Upland Erosion Modeling

Significant advances in upland erosion modeling have been achieved in the past decade. The TREX (Two-dimensional Runoff, Erosion, and Export) watershed model has been developed at Colorado State University for the simulation of surface runoff from spatially and temporally distributed rainstorms on watersheds. The model has been applied in several countries with different climatic conditions. TREX can calculate surface infiltration, surface runoff, sediment transport, and the partition of metals in dissolved, adsorbed, and particulate form. The focus of this chapter is on the calculation of surface flows and total suspended solids at the watershed scale. The chapter is comprised of three parts: (a) a description of the main processes and governing equations, (b) a description of the model components and algorithms, and (c) an application example on a large watershed. The application example for Naesung Stream in South Korea provides powerful visual evidence of upland erosion processes at the watershed scale during large rainstorms (300 mm of rainfall). Model calibration was successful and overall model performance is acceptable. Hydrologic simulation results were in good to very good agreement with measured flow volume, peak flow, and time to peak at the watershed outlet as well as several stations within the watershed. Sediment transport simulation results were also in reasonable agreement with the measured suspended solids concentration.

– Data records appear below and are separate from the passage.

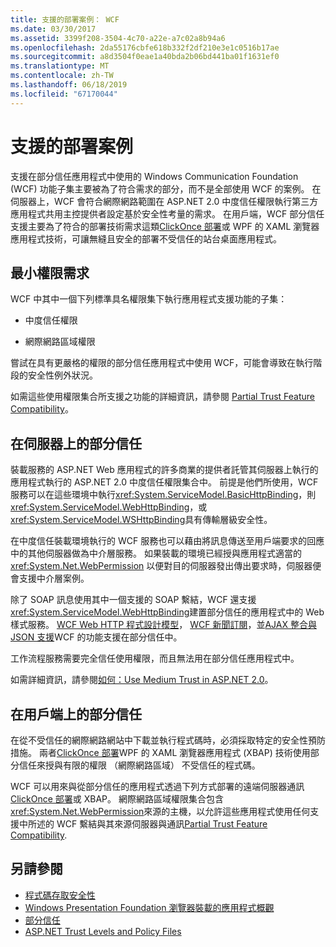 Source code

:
 ```yaml
---
title: 支援的部署案例： WCF
ms.date: 03/30/2017
ms.assetid: 3399f208-3504-4c70-a22e-a7c02a8b94a6
ms.openlocfilehash: 2da55176cbfe618b332f2df210e3e1c0516b17ae
ms.sourcegitcommit: a8d3504f0eae1a40bda2b06bd441ba01f1631ef0
ms.translationtype: MT
ms.contentlocale: zh-TW
ms.lasthandoff: 06/18/2019
ms.locfileid: "67170044"
---
```

# <a name="supported-deployment-scenarios"></a>支援的部署案例

支援在部分信任應用程式中使用的 Windows Communication Foundation (WCF) 功能子集主要被為了符合需求的部分，而不是全部使用 WCF 的案例。 在伺服器上，WCF 會符合網際網路範圍在 ASP.NET 2.0 中度信任權限執行第三方應用程式共用主控提供者設定基於安全性考量的需求。 在用戶端，WCF 部分信任支援主要為了符合的部署技術需求這類[ClickOnce 部署](/visualstudio/deployment/clickonce-security-and-deployment)或 WPF 的 XAML 瀏覽器應用程式技術，可讓無縫且安全的部署不受信任的站台桌面應用程式。

## <a name="minimum-permission-requirements"></a>最小權限需求

WCF 中其中一個下列標準具名權限集下執行應用程式支援功能的子集：

- 中度信任權限

- 網際網路區域權限

嘗試在具有更嚴格的權限的部分信任應用程式中使用 WCF，可能會導致在執行階段的安全性例外狀況。

如需這些使用權限集合所支援之功能的詳細資訊，請參閱 [Partial Trust Feature Compatibility](partial-trust-feature-compatibility.md)。

## <a name="partial-trust-on-the-server"></a>在伺服器上的部分信任

裝載服務的 ASP.NET Web 應用程式的許多商業的提供者託管其伺服器上執行的應用程式執行的 ASP.NET 2.0 中度信任權限集合中。 前提是他們所使用，WCF 服務可以在這些環境中執行<xref:System.ServiceModel.BasicHttpBinding>，則<xref:System.ServiceModel.WebHttpBinding>，或<xref:System.ServiceModel.WSHttpBinding>具有傳輸層級安全性。

在中度信任裝載環境執行的 WCF 服務也可以藉由將訊息傳送至用戶端要求的回應中的其他伺服器做為中介層服務。 如果裝載的環境已經授與應用程式適當的 <xref:System.Net.WebPermission> 以便對目的伺服器發出傳出要求時，伺服器便會支援中介層案例。

除了 SOAP 訊息使用其中一個支援的 SOAP 繫結，WCF 還支援<xref:System.ServiceModel.WebHttpBinding>建置部分信任的應用程式中的 Web 樣式服務。 [WCF Web HTTP 程式設計模型](wcf-web-http-programming-model.md)， [WCF 新聞訂閱](wcf-syndication.md)，並[AJAX 整合與 JSON 支援](ajax-integration-and-json-support.md)WCF 的功能支援在部分信任中。

工作流程服務需要完全信任使用權限，而且無法用在部分信任應用程式中。

如需詳細資訊，請參閱[如何：Use Medium Trust in ASP.NET 2.0](https://go.microsoft.com/fwlink/?LinkId=84603)。

## <a name="partial-trust-on-the-client"></a>在用戶端上的部分信任

在從不受信任的網際網路網站中下載並執行程式碼時，必須採取特定的安全性預防措施。 兩者[ClickOnce 部署](/visualstudio/deployment/clickonce-security-and-deployment)WPF 的 XAML 瀏覽器應用程式 (XBAP) 技術使用部分信任來授與有限的權限 （網際網路區域） 不受信任的程式碼。

WCF 可以用來與從部分信任的應用程式透過下列方式部署的遠端伺服器通訊[ClickOnce 部署](/visualstudio/deployment/clickonce-security-and-deployment)或 XBAP。 網際網路區域權限集合包含<xref:System.Net.WebPermission>來源的主機，以允許這些應用程式使用任何支援中所述的 WCF 繫結與其來源伺服器與通訊[Partial Trust Feature Compatibility](partial-trust-feature-compatibility.md).

## <a name="see-also"></a>另請參閱

- [程式碼存取安全性](../../misc/code-access-security.md)
- [Windows Presentation Foundation 瀏覽器裝載的應用程式概觀](../../wpf/app-development/wpf-xaml-browser-applications-overview.md)
- [部分信任](partial-trust.md)
- [ASP.NET Trust Levels and Policy Files](https://docs.microsoft.com/previous-versions/wyts434y(v=vs.140))
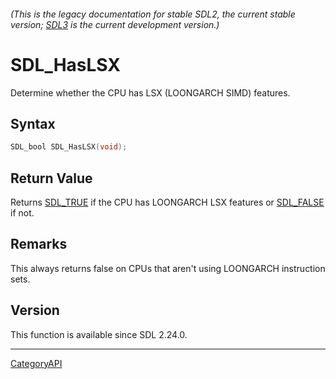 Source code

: ###### (This is the legacy documentation for stable SDL2, the current stable version; [SDL3](https://wiki.libsdl.org/SDL3/) is the current development version.)
# SDL_HasLSX

Determine whether the CPU has LSX (LOONGARCH SIMD) features.

## Syntax

```c
SDL_bool SDL_HasLSX(void);

```

## Return Value

Returns [SDL_TRUE](SDL_TRUE.md) if the CPU has LOONGARCH LSX features or
[SDL_FALSE](SDL_FALSE.md) if not.

## Remarks

This always returns false on CPUs that aren't using LOONGARCH instruction
sets.

## Version

This function is available since SDL 2.24.0.

----
[CategoryAPI](CategoryAPI.md)
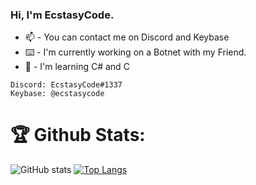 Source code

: ### Hi, I'm EcstasyCode. 
- 📫 - You can contact me on Discord and Keybase
- ⌨️ - I'm currently working on a Botnet with my Friend.
- 📙 - I'm learning C# and C
```
Discord: EcstasyCode#1337
Keybase: @ecstasycode
```

# 🏆 Github Stats:
![GitHub stats](https://github-readme-stats.vercel.app/api?username=ecstasycode&theme=dark&show_icons=true&layout=compact)
[![Top Langs](https://github-readme-stats.vercel.app/api/top-langs/?username=ecstasycode&theme=dark&layout=compact)](https://github.com/anuraghazra/github-readme-stats)
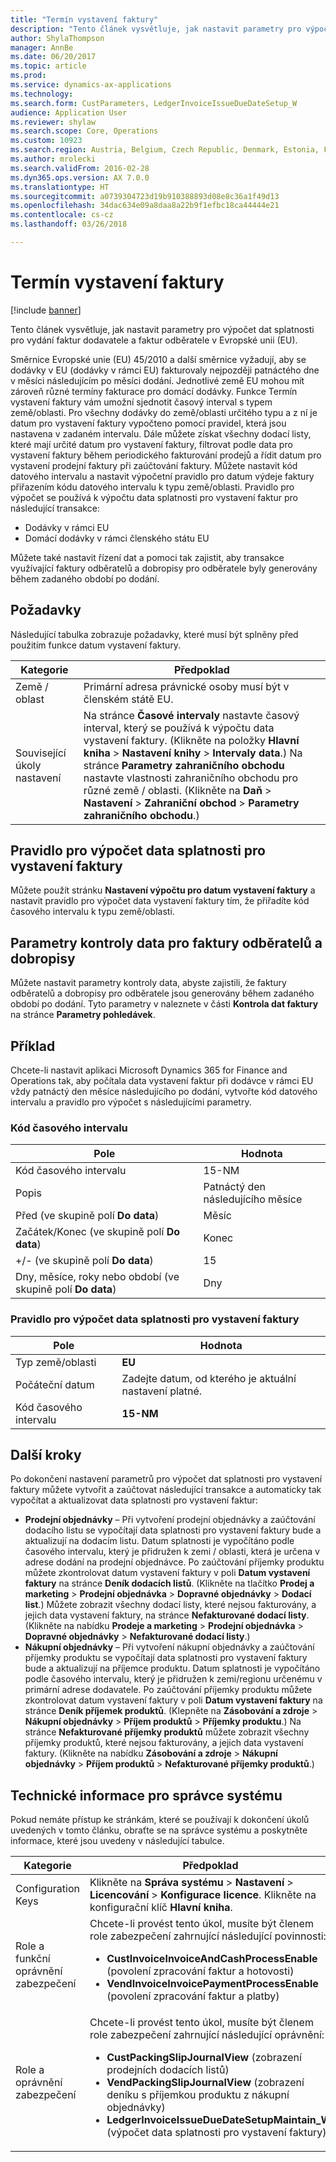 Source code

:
 ```yaml
---
title: "Termín vystavení faktury"
description: "Tento článek vysvětluje, jak nastavit parametry pro výpočet dat splatnosti pro vydání faktur dodavatele a faktur odběratele v Evropské unii (EU)."
author: ShylaThompson
manager: AnnBe
ms.date: 06/20/2017
ms.topic: article
ms.prod: 
ms.service: dynamics-ax-applications
ms.technology: 
ms.search.form: CustParameters, LedgerInvoiceIssueDueDateSetup_W
audience: Application User
ms.reviewer: shylaw
ms.search.scope: Core, Operations
ms.custom: 10923
ms.search.region: Austria, Belgium, Czech Republic, Denmark, Estonia, Finland, France, Germany, Hungary, Iceland, Italy, Latvia, Lithuania, Netherlands, Poland, Spain, Sweden, United Kingdom
ms.author: mrolecki
ms.search.validFrom: 2016-02-28
ms.dyn365.ops.version: AX 7.0.0
ms.translationtype: HT
ms.sourcegitcommit: a0739304723d19b910388893d08e8c36a1f49d13
ms.openlocfilehash: 34dac634e09a8daa8a22b9f1efbc18ca44444e21
ms.contentlocale: cs-cz
ms.lasthandoff: 03/26/2018

---
```


# <a name="invoice-issue-deadline"></a>Termín vystavení faktury

[!include [banner](../includes/banner.md)]

Tento článek vysvětluje, jak nastavit parametry pro výpočet dat splatnosti pro vydání faktur dodavatele a faktur odběratele v Evropské unii (EU).

Směrnice Evropské unie (EU) 45/2010 a další směrnice vyžadují, aby se dodávky v EU (dodávky v rámci EU) fakturovaly nejpozději patnáctého dne v měsíci následujícím po měsíci dodání. Jednotlivé země EU mohou mít zároveň různé termíny fakturace pro domácí dodávky. Funkce Termín vystavení faktury vám umožní sjednotit časový interval s typem země/oblasti. Pro všechny dodávky do země/oblasti určitého typu a z ní je datum pro vystavení faktury vypočteno pomocí pravidel, která jsou nastavena v zadaném intervalu. Dále můžete získat všechny dodací listy, které mají určité datum pro vystavení faktury, filtrovat podle data pro vystavení faktury během periodického fakturování prodejů a řídit datum pro vystavení prodejní faktury při zaúčtování faktury. Můžete nastavit kód datového intervalu a nastavit výpočetní pravidlo pro datum výdeje faktury přiřazením kódu datového intervalu k typu země/oblasti. Pravidlo pro výpočet se používá k výpočtu data splatnosti pro vystavení faktur pro následující transakce:

-   Dodávky v rámci EU
-   Domácí dodávky v rámci členského státu EU

Můžete také nastavit řízení dat a pomoci tak zajistit, aby transakce využívající faktury odběratelů a dobropisy pro odběratele byly generovány během zadaného období po dodání.

## <a name="prerequisites"></a>Požadavky
Následující tabulka zobrazuje požadavky, které musí být splněny před použitím funkce datum vystavení faktury.

| Kategorie            | Předpoklad                                                                                                                                                                                                                                                                                                                                                                             |
|---------------------|------------------------------------------------------------------------------------------------------------------------------------------------------------------------------------------------------------------------------------------------------------------------------------------------------------------------------------------------------------------------------------------|
| Země / oblast      | Primární adresa právnické osoby musí být v členském státě EU.                                                                                                                                                                                                                                                                                                                    |
| Související úkoly nastavení | Na stránce **Časové intervaly** nastavte časový interval, který se používá k výpočtu data vystavení faktury. (Klikněte na položky **Hlavní kniha** &gt; **Nastavení knihy** &gt; **Intervaly data**.) Na stránce **Parametry zahraničního obchodu** nastavte vlastnosti zahraničního obchodu pro různé země / oblasti. (Klikněte na **Daň** &gt; **Nastavení** &gt; **Zahraniční obchod** &gt; **Parametry zahraničního obchodu**.) |

## <a name="invoice-issue-due-date-calculation-rule"></a>Pravidlo pro výpočet data splatnosti pro vystavení faktury
Můžete použít stránku **Nastavení výpočtu pro datum vystavení faktury** a nastavit pravidlo pro výpočet data vystavení faktury tím, že přiřadíte kód časového intervalu k typu země/oblasti.

## <a name="date-control-parameters-for-customer-invoices-and-credit-notes"></a>Parametry kontroly data pro faktury odběratelů a dobropisy
Můžete nastavit parametry kontroly data, abyste zajistili, že faktury odběratelů a dobropisy pro odběratele jsou generovány během zadaného období po dodání. Tyto parametry v naleznete v části **Kontrola dat faktury** na stránce **Parametry pohledávek**.

## <a name="example"></a>Příklad
Chcete-li nastavit aplikaci Microsoft Dynamics 365 for Finance and Operations tak, aby počítala data vystavení faktur při dodávce v rámci EU vždy patnáctý den měsíce následujícího po dodání, vytvořte kód datového intervalu a pravidlo pro výpočet s následujícími parametry.

### <a name="date-interval-code"></a>Kód časového intervalu

| Pole                                                           | Hodnota                           |
|-----------------------------------------------------------------|---------------------------------|
| Kód časového intervalu                                              | 15-NM                           |
| Popis                                                     | Patnáctý den následujícího měsíce |
| Před (ve skupině polí **Do data**)                         | Měsíc                           |
| Začátek/Konec (ve skupině polí **Do data**)                      | Konec                             |
| +/- (ve skupině polí **Do data**)                            | 15                              |
| Dny, měsíce, roky nebo období (ve skupině polí **Do data**) | Dny                            |

### <a name="invoice-issue-due-date-calculation-rule"></a>Pravidlo pro výpočet data splatnosti pro vystavení faktury

| Pole               | Hodnota                                                     |
|---------------------|-----------------------------------------------------------|
| Typ země/oblasti | **EU**                                                    |
| Počáteční datum          | Zadejte datum, od kterého je aktuální nastavení platné. |
| Kód časového intervalu  | **15-NM**                                                 |

## <a name="next-steps"></a>Další kroky
Po dokončení nastavení parametrů pro výpočet dat splatnosti pro vystavení faktury můžete vytvořit a zaúčtovat následující transakce a automaticky tak vypočítat a aktualizovat data splatnosti pro vystavení faktur:

-   **Prodejní objednávky** – Při vytvoření prodejní objednávky a zaúčtování dodacího listu se vypočítají data splatnosti pro vystavení faktury bude a aktualizují na dodacím listu. Datum splatnosti je vypočítáno podle časového intervalu, který je přidružen k zemi / oblasti, která je určena v adrese dodání na prodejní objednávce. Po zaúčtování příjemky produktu můžete zkontrolovat datum vystavení faktury v poli **Datum vystavení faktury** na stránce **Deník dodacích listů**. (Klikněte na tlačítko **Prodej a marketing** &gt; **Prodejní objednávka** &gt; **Dopravné objednávky** &gt; **Dodací list**.) Můžete zobrazit všechny dodací listy, které nejsou fakturovány, a jejich data vystavení faktury, na stránce **Nefakturované dodací listy**. (Klikněte na nabídku **Prodeje a marketing** &gt; **Prodejní objednávka** &gt; **Dopravné objednávky** &gt; **Nefakturované dodací listy**.)
-   **Nákupní objednávky** – Při vytvoření nákupní objednávky a zaúčtování příjemky produktu se vypočítají data splatnosti pro vystavení faktury bude a aktualizují na příjemce produktu. Datum splatnosti je vypočítáno podle časového intervalu, který je přidružen k zemi/regionu určenému v primární adrese dodavatele. Po zaúčtování příjemky produktu můžete zkontrolovat datum vystavení faktury v poli **Datum vystavení faktury** na stránce **Deník příjemek produktů**. (Klepněte na **Zásobování a zdroje** &gt; **Nákupní objednávky** &gt; **Příjem produktů** &gt; **Příjemky produktu**.) Na stránce **Nefakturované příjemky produktů** můžete zobrazit všechny příjemky produktů, které nejsou fakturovány, a jejich data vystavení faktury. (Klikněte na nabídku **Zásobování a zdroje** &gt; **Nákupní objednávky** &gt; **Příjem produktů** &gt; **Nefakturované příjemky produktů**.)

## <a name="technical-information-for-system-administrators"></a>Technické informace pro správce systému
Pokud nemáte přístup ke stránkám, které se používají k dokončení úkolů uvedených v tomto článku, obraťte se na správce systému a poskytněte informace, které jsou uvedeny v následující tabulce.

<table>
<colgroup>
<col width="50%" />
<col width="50%" />
</colgroup>
<thead>
<tr class="header">
<th>Kategorie</th>
<th>Předpoklad</th>
</tr>
</thead>
<tbody>
<tr class="odd">
<td>Configuration Keys</td>
<td>Klikněte na <strong>Správa systému</strong> &gt; <strong>Nastavení</strong> &gt; <strong>Licencování</strong> &gt; <strong>Konfigurace licence</strong>. Klikněte na konfigurační klíč <strong>Hlavní kniha</strong>.</td>
</tr>
<tr class="even">
<td>Role a funkční oprávnění zabezpečení</td>
<td>Chcete-li provést tento úkol, musíte být členem role zabezpečení zahrnující následující povinnosti:
<ul>
<li><strong>CustInvoiceInvoiceAndCashProcessEnable</strong> (povolení zpracování faktur a hotovosti)</li>
<li><strong>VendInvoiceInvoicePaymentProcessEnable</strong> (povolení zpracování faktur a platby)</li>
</ul></td>
</tr>
<tr class="odd">
<td>Role a oprávnění zabezpečení</td>
<td>Chcete-li provést tento úkol, musíte být členem role zabezpečení zahrnující následující oprávnění:
<ul>
<li><strong>CustPackingSlipJournalView</strong> (zobrazení prodejních dodacích listů)</li>
<li><strong>VendPackingSlipJournalView</strong> (zobrazení deníku s příjemkou produktu z nákupní objednávky)</li>
<li><strong>LedgerInvoiceIssueDueDateSetupMaintain_W</strong> (výpočet data splatnosti pro vystavení faktury)</li>
</ul></td>
</tr>
</tbody>
</table>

River Restoration: A View from Wisconsin

River cleanup and restoration efforts pose significant legal and technical challenges for state and other regulatory agencies. Efforts are often conducted under different authorities, particularly CERCLA (Superfund) and NRDA rules. Wisconsin is home to a number of cleanup and restoration sites. The experience of project managers who worked for the Wis consin Department of Natural Resources on the Fox River and other cleanup and restoration site projects is presented. A number of common issues affect restoration projects. At many sites, human use has significantly affected the landscape and the presence of dams will have altered the function and habitat of river systems. Dam removal is a tool of choice for restoration but the appropriateness of removal can be influenced by: the presence of contaminated sediments, public acceptance, public safety and floodplain management. Consequently, restoration is typically more difficult than just dam removal. The presence of contaminated sediments is a big hurdle to project implementation. To move forward with cleanup and restoration where contaminated sediments exist, it may be necessary to work under CERCLA, NRDA, and other processes. Regardless of the processes used, project managers should use a diverse range of methods that collectively document the need and best approach for action at the site. Most importantly, regulatory agencies should combine CERCLA and NRDA processes for synergy and leverage but be aware of pitfalls where these processes can conflict. The combined results of CERCLA and NRDA efforts can create leverage for settlement by demonstrating that slower, less complete cleanup actions can escalate damages and associated costs. This can in turn provide an economic incentive for more extensive cleanup in order to reduce overall liabilities in the form of resources damages and promote development of remedial actions that facilitate overall restoration efforts.